Source records

↓↓↓

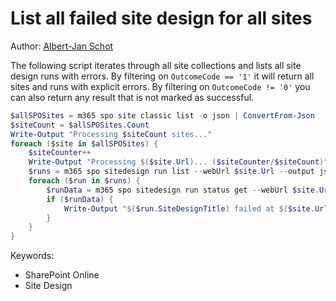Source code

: # List all failed site design for all sites

Author: [Albert-Jan Schot](https://www.cloudappie.nl/failed-sitedesigns-clim365/)

The following script iterates through all site collections and lists all site design runs with errors. By filtering on `OutcomeCode == '1'` it will return all sites and runs with explicit errors. By filtering on `OutcomeCode != '0'` you can also return any result that is not marked as successful.

```powershell tab="PowerShell"
$allSPOSites = m365 spo site classic list -o json | ConvertFrom-Json
$siteCount = $allSPOSites.Count
Write-Output "Processing $siteCount sites..."
foreach ($site in $allSPOSites) {
    $siteCounter++
    Write-Output "Processing $($site.Url)... ($siteCounter/$siteCount)"
    $runs = m365 spo sitedesign run list --webUrl $site.Url --output json | ConvertFrom-Json
    foreach ($run in $runs) {
        $runData = m365 spo sitedesign run status get --webUrl $site.Url --runId $run.ID --query '[?OutcomeCode == `1`]' --output json | ConvertFrom-Json
        if ($runData) {
            Write-Output "$($run.SiteDesignTitle) failed at $($site.Url) with id $($run.ID)"
        }
    }
}
```

Keywords:

- SharePoint Online
- Site Design
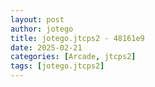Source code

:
 ```yaml
---
layout: post
author: jotego
title: jotego.jtcps2 - 48161e9
date: 2025-02-21
categories: [Arcade, jtcps2]
tags: [jotego.jtcps2]
---
```


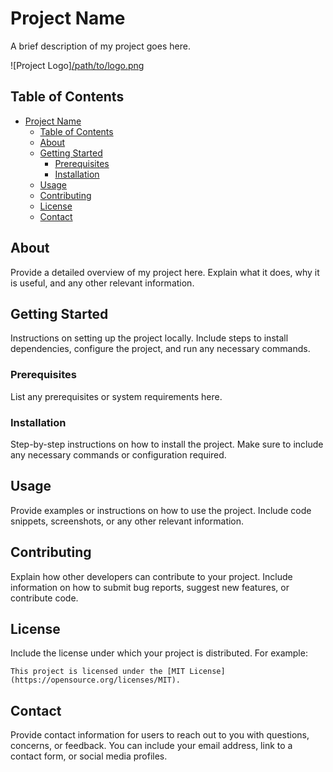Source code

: # Project Name

A brief description of my project goes here.

![Project Logo][/path/to/logo.png](https://www.logolynx.com/images/logolynx/99/9960052cf2f5d09d075ab2c1fec5f2ea.jpeg)

## Table of Contents

- [Project Name](#project-name)
  - [Table of Contents](#table-of-contents)
  - [About](#about)
  - [Getting Started](#getting-started)
    - [Prerequisites](#prerequisites)
    - [Installation](#installation)
  - [Usage](#usage)
  - [Contributing](#contributing)
  - [License](#license)
  - [Contact](#contact)

## About

Provide a detailed overview of my project here. Explain what it does, why it is useful, and any other relevant information.

## Getting Started

Instructions on setting up the project locally. Include steps to install dependencies, configure the project, and run any necessary commands. 

### Prerequisites

List any prerequisites or system requirements here.

### Installation

Step-by-step instructions on how to install the project. Make sure to include any necessary commands or configuration required.

## Usage

Provide examples or instructions on how to use the project. Include code snippets, screenshots, or any other relevant information.

## Contributing

Explain how other developers can contribute to your project. Include information on how to submit bug reports, suggest new features, or contribute code.

## License

Include the license under which your project is distributed. For example:

```
This project is licensed under the [MIT License](https://opensource.org/licenses/MIT).
```

## Contact

Provide contact information for users to reach out to you with questions, concerns, or feedback. You can include your email address, link to a contact form, or social media profiles.
 
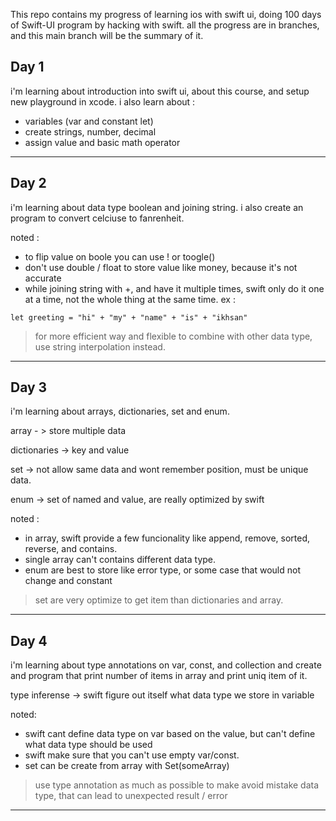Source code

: This repo contains my progress of learning ios with swift ui, doing 100 days of Swift-UI program by hacking with swift. 
all the progress are in branches, and this main branch will be the summary of it.



## Day 1
i'm learning about introduction into swift ui, about this course, and setup new playground in xcode. 
i also learn about :

- variables (var and constant let)
- create strings, number, decimal
- assign value and basic math operator
---


## Day 2
i'm learning about data type boolean and joining string. i also create an program to convert celciuse to fanrenheit.

noted : 
- to flip value on boole you can use ! or toogle()
- don't use double / float to store value like money, because it's not accurate
- while joining string with +, and have it multiple times, swift only do it one at a time, not the whole thing at the same time.
ex : 
```
let greeting = "hi" + "my" + "name" + "is" + "ikhsan"
```
> for more efficient way and flexible to combine with other data type, use string interpolation instead.
----


## Day 3

i'm learning about arrays, dictionaries, set and enum.

array - > store multiple data

dictionaries -> key and value 

set -> not allow same data and wont remember position, must be unique data.

enum -> set of named and value, are really optimized by swift

noted :
- in array, swift provide a few funcionality like append, remove, sorted, reverse, and contains.
- single array can't contains different data type.
- enum are best to store like error type, or some case that would not change and constant

> set are very optimize to get item than dictionaries and array.
----


## Day 4

i'm learning about type annotations on var, const, and collection and create and program that print number of items in array and print uniq item of it.

type inferense -> swift figure out itself what data type we store in variable

noted: 
- swift cant define data type on var based on the value, but can't define what data type should be used
- swift make sure that you can't use empty var/const. 
- set can be create from array with Set(someArray)

> use type annotation as much as possible to make avoid mistake data type, that can lead to unexpected result / error
----
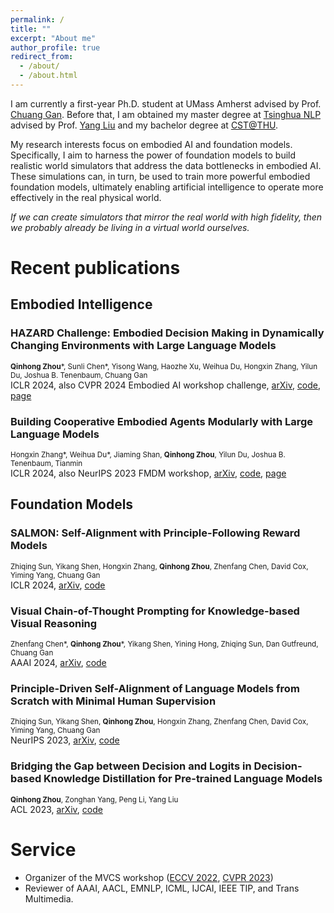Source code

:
 ```yaml
---
permalink: /
title: ""
excerpt: "About me"
author_profile: true
redirect_from: 
  - /about/
  - /about.html
---
```


I am currently a first-year Ph.D. student at UMass Amherst advised by Prof. [Chuang Gan](https://people.csail.mit.edu/ganchuang/). Before that, I am obtained my master degree at [Tsinghua NLP](http://nlp.csai.tsinghua.edu.cn/) advised by Prof. [Yang Liu](http://nlp.csai.tsinghua.edu.cn/~ly/) and my bachelor degree at [CST@THU](https://www.cs.tsinghua.edu.cn/csen/).

My research interests focus on embodied AI and foundation models. Specifically, I aim to harness the power of foundation models to build realistic world simulators that address the data bottlenecks in embodied AI. These simulations can, in turn, be used to train more powerful embodied foundation models, ultimately enabling artificial intelligence to operate more effectively in the real physical world.

*If we can create simulators that mirror the real world with high fidelity, then we probably already be living in a virtual world ourselves.*

Recent publications
======

## Embodied Intelligence

### HAZARD Challenge: Embodied Decision Making in Dynamically Changing Environments with Large Language Models
<sub>**Qinhong Zhou**\*, Sunli Chen\*, Yisong Wang, Haozhe Xu, Weihua Du, Hongxin Zhang, Yilun Du, Joshua B. Tenenbaum, Chuang Gan</sub>  
ICLR 2024, also CVPR 2024 Embodied AI workshop challenge, [arXiv](https://arxiv.org/abs/2401.12975), [code](https://github.com/UMass-Foundation-Model/HAZARD), [page](https://vis-www.cs.umass.edu/hazard/)

### Building Cooperative Embodied Agents Modularly with Large Language Models
<sub>Hongxin Zhang*, Weihua Du*, Jiaming Shan, **Qinhong Zhou**, Yilun Du, Joshua B. Tenenbaum, Tianmin</sub>  
ICLR 2024, also NeurIPS 2023 FMDM workshop, [arXiv](https://arxiv.org/abs/2307.02485), [code](https://github.com/UMass-Foundation-Model/Co-LLM-Agents/), [page](https://vis-www.cs.umass.edu/Co-LLM-Agents/)

## Foundation Models

### SALMON: Self-Alignment with Principle-Following Reward Models
<sub>Zhiqing Sun, Yikang Shen, Hongxin Zhang, **Qinhong Zhou**, Zhenfang Chen, David Cox, Yiming Yang, Chuang Gan</sub>  
ICLR 2024, [arXiv](https://arxiv.org/abs/2310.05910), [code](https://github.com/IBM/SALMON)

### Visual Chain-of-Thought Prompting for Knowledge-based Visual Reasoning
<sub>Zhenfang Chen\*, **Qinhong Zhou**\*, Yikang Shen, Yining Hong, Zhiqing Sun, Dan Gutfreund, Chuang Gan</sub>  
AAAI 2024, [arXiv](https://arxiv.org/abs/2301.05226), [code](https://github.com/UMass-Foundation-Model/VisualCoT)

### Principle-Driven Self-Alignment of Language Models from Scratch with Minimal Human Supervision
<sub>Zhiqing Sun, Yikang Shen, **Qinhong Zhou**, Hongxin Zhang, Zhenfang Chen, David Cox, Yiming Yang, Chuang Gan</sub>  
NeurIPS 2023, [arXiv](https://arxiv.org/abs/2305.03047), [code](https://github.com/IBM/Dromedary)

### Bridging the Gap between Decision and Logits in Decision-based Knowledge Distillation for Pre-trained Language Models
<sub>**Qinhong Zhou**, Zonghan Yang, Peng Li, Yang Liu</sub>  
ACL 2023, [arXiv](https://arxiv.org/abs/2306.08909), [code](https://github.com/THUNLP-MT/DBKD-PLM)



Service
======
* Organizer of the MVCS workshop ([ECCV 2022](https://mvcs-workshop.github.io/schedule.html), [CVPR 2023](https://mvcs-workshop.github.io/))
* Reviewer of AAAI, AACL, EMNLP, ICML, IJCAI, IEEE TIP, and Trans Multimedia.

<!-- Honors
======
* Scholarship of Overall Excellence, Tsinghua University, 2017
* Scholarship of Academic Excellence, Tsinghua University, 2017
* Excellent Graduate (Bachelor), Department of Computer Science and Technology, Tsinghua University, 2020 -->
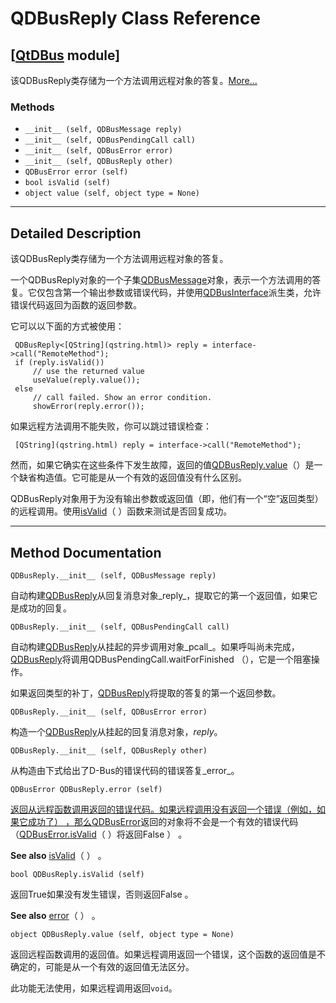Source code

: # QDBusReply Class Reference

## [[QtDBus](index.htm) module]

该QDBusReply类存储为一个方法调用远程对象的答复。[More...](#details)

### Methods

*   `__init__ (self, QDBusMessage reply)`
*   `__init__ (self, QDBusPendingCall call)`
*   `__init__ (self, QDBusError error)`
*   `__init__ (self, QDBusReply other)`
*   `QDBusError error (self)`
*   `bool isValid (self)`
*   `object value (self, object type = None)`

* * *

## Detailed Description

该QDBusReply类存储为一个方法调用远程对象的答复。

一个QDBusReply对象的一个子集[QDBusMessage](qdbusmessage.html)对象，表示一个方法调用的答复。它仅包含第一个输出参数或错误代码，并使用[QDBusInterface](qdbusinterface.html)派生类，允许错误代码返回为函数的返回参数。

它可以以下面的方式被使用：

```
 QDBusReply<[QString](qstring.html)> reply = interface->call("RemoteMethod");
 if (reply.isValid())
     // use the returned value
     useValue(reply.value());
 else
     // call failed. Show an error condition.
     showError(reply.error());

```

如果远程方法调用不能失败，你可以跳过错误检查：

```
 [QString](qstring.html) reply = interface->call("RemoteMethod");

```

然而，如果它确实在这些条件下发生故障，返回的值[QDBusReply.value](qdbusreply.html#value)（）是一个缺省构造值。它可能是从一个有效的返回值没有什么区别。

QDBusReply对象用于为没有输出参数或返回值（即，他们有一个“空”返回类型）的远程调用。使用[isValid](qdbusreply.html#isValid)（ ）函数来测试是否回复成功。

* * *

## Method Documentation

```
QDBusReply.__init__ (self, QDBusMessage reply)
```

自动构建[QDBusReply](qdbusreply.html)从回复消息对象_reply_，提取它的第一个返回值，如果它是成功的回复。

```
QDBusReply.__init__ (self, QDBusPendingCall call)
```

自动构建[QDBusReply](qdbusreply.html)从挂起的异步调用对象_pcall_。如果呼叫尚未完成，[QDBusReply](qdbusreply.html)将调用QDBusPendingCall.waitForFinished （），它是一个阻塞操作。

如果返回类型的补丁，[QDBusReply](qdbusreply.html)将提取的答复的第一个返回参数。

```
QDBusReply.__init__ (self, QDBusError error)
```

构造一个[QDBusReply](qdbusreply.html)从挂起的回复消息对象，_reply_。

```
QDBusReply.__init__ (self, QDBusReply other)
```

从构造由下式给出了D-Bus的错误代码的错误答复_error_。

```
QDBusError QDBusReply.error (self)
```

[](qdbuserror.html)

[返回从远程函数调用返回的错误代码。如果远程调用没有返回一个错误（例如，如果它成功了） ，那么](qdbuserror.html)[QDBusError](qdbuserror.html)返回的对象将不会是一个有效的错误代码（[QDBusError.isValid](qdbuserror.html#isValid)（ ）将返回False ） 。

**See also** [isValid](qdbusreply.html#isValid)（ ） 。

```
bool QDBusReply.isValid (self)
```

返回True如果没有发生错误，否则返回False 。

**See also** [error](qdbusreply.html#error)（ ） 。

```
object QDBusReply.value (self, object type = None)
```

返回远程函数调用的返回值。如果远程调用返回一个错误，这个函数的返回值是不确定的，可能是从一个有效的返回值无法区分。

此功能无法使用，如果远程调用返回`void`。
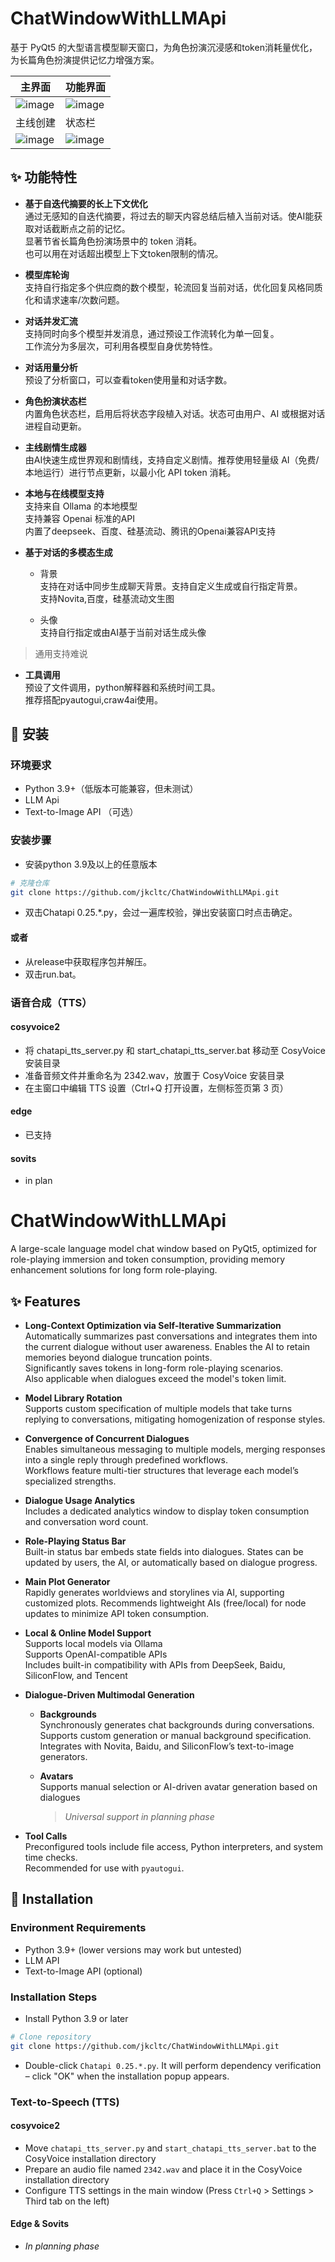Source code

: # ChatWindowWithLLMApi
 
基于 PyQt5 的大型语言模型聊天窗口，为角色扮演沉浸感和token消耗量优化，为长篇角色扮演提供记忆力增强方案。  

| 主界面 | 功能界面 |
| ---- | ---- |
| ![image](https://github.com/user-attachments/assets/de0f9941-ac15-4a04-8395-8657833c9d18) | ![image](https://github.com/user-attachments/assets/ae804710-bb81-4c3c-991e-ece9861da15e) |
| 主线创建 | 状态栏 |
| ![image](https://github.com/user-attachments/assets/8929c332-75f1-4f87-92ec-dcccfa347baf) | ![image](https://github.com/user-attachments/assets/1ed9c2d8-0eb3-4ef4-a130-9747c159b66f) |


## ✨ 功能特性
 
- **基于自迭代摘要的长上下文优化**  
    通过无感知的自迭代摘要，将过去的聊天内容总结后植入当前对话。使AI能获取对话截断点之前的记忆。  
    显著节省长篇角色扮演场景中的 token 消耗。  
    也可以用在对话超出模型上下文token限制的情况。  

- **模型库轮询**  
  支持自行指定多个供应商的数个模型，轮流回复当前对话，优化回复风格同质化和请求速率/次数问题。  

- **对话并发汇流**  
     支持同时向多个模型并发消息，通过预设工作流转化为单一回复。  
     工作流分为多层次，可利用各模型自身优势特性。  

- **对话用量分析**  
    预设了分析窗口，可以查看token使用量和对话字数。  

- **角色扮演状态栏**  
    内置角色状态栏，启用后将状态字段植入对话。状态可由用户、AI 或根据对话进程自动更新。  
 
- **主线剧情生成器**  
    由AI快速生成世界观和剧情线，支持自定义剧情。推荐使用轻量级 AI（免费/本地运行）进行节点更新，以最小化 API token 消耗。  
 
- **本地与在线模型支持**  
  支持来自 Ollama 的本地模型  
  支持兼容 Openai 标准的API  
  内置了deepseek、百度、硅基流动、腾讯的Openai兼容API支持  
 
- **基于对话的多模态生成**
  - 背景  
    支持在对话中同步生成聊天背景。支持自定义生成或自行指定背景。  
    支持Novita,百度，硅基流动文生图  
  
  - 头像  
    支持自行指定或由AI基于当前对话生成头像
> 通用支持难说 

- **工具调用**  
  预设了文件调用，python解释器和系统时间工具。  
  推荐搭配pyautogui,craw4ai使用。  
 
## 🚀 安装
 
### 环境要求  
- Python 3.9+（低版本可能兼容，但未测试）  
- LLM Api 
- Text-to-Image API  （可选）
 
### 安装步骤  
- 安装python 3.9及以上的任意版本  
```bash
# 克隆仓库
git clone https://github.com/jkcltc/ChatWindowWithLLMApi.git
```
- 双击Chatapi 0.25.*.py，会过一遍库校验，弹出安装窗口时点击确定。  

#### 或者
- 从release中获取程序包并解压。
- 双击run.bat。

### 语音合成（TTS）
#### cosyvoice2
- 将 chatapi_tts_server.py 和 start_chatapi_tts_server.bat 移动至 CosyVoice 安装目录
- 准备音频文件并重命名为 2342.wav，放置于 CosyVoice 安装目录
- 在主窗口中编辑 TTS 设置（Ctrl+Q 打开设置，左侧标签页第 3 页）

#### edge   
- 已支持  

#### sovits  
- in plan  

# ChatWindowWithLLMApi

A large-scale language model chat window based on PyQt5, optimized for role-playing immersion and token consumption, providing memory enhancement solutions for long form role-playing.   

## ✨ Features  

- **Long-Context Optimization via Self-Iterative Summarization**  
  Automatically summarizes past conversations and integrates them into the current dialogue without user awareness. Enables the AI to retain memories beyond dialogue truncation points.  
  Significantly saves tokens in long-form role-playing scenarios.  
  Also applicable when dialogues exceed the model's token limit.  

- **Model Library Rotation**  
  Supports custom specification of multiple models that take turns replying to conversations, mitigating homogenization of response styles.  

- **Convergence of Concurrent Dialogues**  
  Enables simultaneous messaging to multiple models, merging responses into a single reply through predefined workflows.  
  Workflows feature multi-tier structures that leverage each model’s specialized strengths.  

- **Dialogue Usage Analytics**  
  Includes a dedicated analytics window to display token consumption and conversation word count.  

- **Role-Playing Status Bar**  
  Built-in status bar embeds state fields into dialogues. States can be updated by users, the AI, or automatically based on dialogue progress.  

- **Main Plot Generator**  
  Rapidly generates worldviews and storylines via AI, supporting customized plots. Recommends lightweight AIs (free/local) for node updates to minimize API token consumption.  

- **Local & Online Model Support**  
  Supports local models via Ollama  
  Supports OpenAI-compatible APIs  
  Includes built-in compatibility with APIs from DeepSeek, Baidu, SiliconFlow, and Tencent  

- **Dialogue-Driven Multimodal Generation**  
  - **Backgrounds**  
    Synchronously generates chat backgrounds during conversations. Supports custom generation or manual background specification.  
    Integrates with Novita, Baidu, and SiliconFlow’s text-to-image generators.  
  
  - **Avatars**  
    Supports manual selection or AI-driven avatar generation based on dialogues  
    > *Universal support in planning phase*  

- **Tool Calls**  
  Preconfigured tools include file access, Python interpreters, and system time checks.  
  Recommended for use with `pyautogui`.  

## 🚀 Installation  

### Environment Requirements  
- Python 3.9+ (lower versions may work but untested)  
- LLM API  
- Text-to-Image API (optional)  

### Installation Steps  
- Install Python 3.9 or later  
```bash  
# Clone repository  
git clone https://github.com/jkcltc/ChatWindowWithLLMApi.git  
```  
- Double-click `Chatapi 0.25.*.py`. It will perform dependency verification – click "OK" when the installation popup appears.  

### Text-to-Speech (TTS)  
#### cosyvoice2  
- Move `chatapi_tts_server.py` and `start_chatapi_tts_server.bat` to the CosyVoice installation directory  
- Prepare an audio file named `2342.wav` and place it in the CosyVoice installation directory  
- Configure TTS settings in the main window (Press `Ctrl+Q` > Settings > Third tab on the left)  

#### Edge & Sovits  
- *In planning phase*  

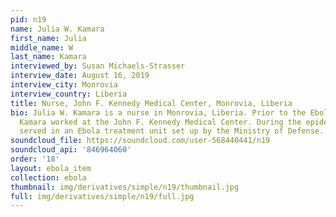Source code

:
 ```yaml
---
pid: n19
name: Julia W. Kamara
first_name: Julia
middle_name: W
last_name: Kamara
interviewed_by: Susan Michaels-Strasser
interview_date: August 16, 2019
interview_city: Monrovia
interview_country: Liberia
title: Nurse, John F. Kennedy Medical Center, Monrovia, Liberia
bio: Julia W. Kamara is a nurse in Monrovia, Liberia. Prior to the Ebola epidemic,
  Kamara worked at the John F. Kennedy Medical Center. During the epidemic, Kamara
  served in an Ebola treatment unit set up by the Ministry of Defense.
soundcloud_file: https://soundcloud.com/user-568440441/n19
soundcloud_api: '846964060'
order: '18'
layout: ebola_item
collection: ebola
thumbnail: img/derivatives/simple/n19/thumbnail.jpg
full: img/derivatives/simple/n19/full.jpg
---
```

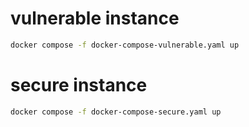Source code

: # vulnerable instance
```bash
docker compose -f docker-compose-vulnerable.yaml up
```
# secure instance
```bash
docker compose -f docker-compose-secure.yaml up
```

↑↑↑

Problem to work on: Of the lines above, output exactly those from the line bearing "主线创建 | 状态栏 |" through the line bearing "- **主线剧情生成器**", inclusive.

Exercise answer:
| 主线创建 | 状态栏 |
| ![image](https://github.com/user-attachments/assets/8929c332-75f1-4f87-92ec-dcccfa347baf) | ![image](https://github.com/user-attachments/assets/1ed9c2d8-0eb3-4ef4-a130-9747c159b66f) |


## ✨ 功能特性
 
- **基于自迭代摘要的长上下文优化**  
    通过无感知的自迭代摘要，将过去的聊天内容总结后植入当前对话。使AI能获取对话截断点之前的记忆。  
    显著节省长篇角色扮演场景中的 token 消耗。  
    也可以用在对话超出模型上下文token限制的情况。  

- **模型库轮询**  
  支持自行指定多个供应商的数个模型，轮流回复当前对话，优化回复风格同质化和请求速率/次数问题。  

- **对话并发汇流**  
     支持同时向多个模型并发消息，通过预设工作流转化为单一回复。  
     工作流分为多层次，可利用各模型自身优势特性。  

- **对话用量分析**  
    预设了分析窗口，可以查看token使用量和对话字数。  

- **角色扮演状态栏**  
    内置角色状态栏，启用后将状态字段植入对话。状态可由用户、AI 或根据对话进程自动更新。  
 
- **主线剧情生成器**  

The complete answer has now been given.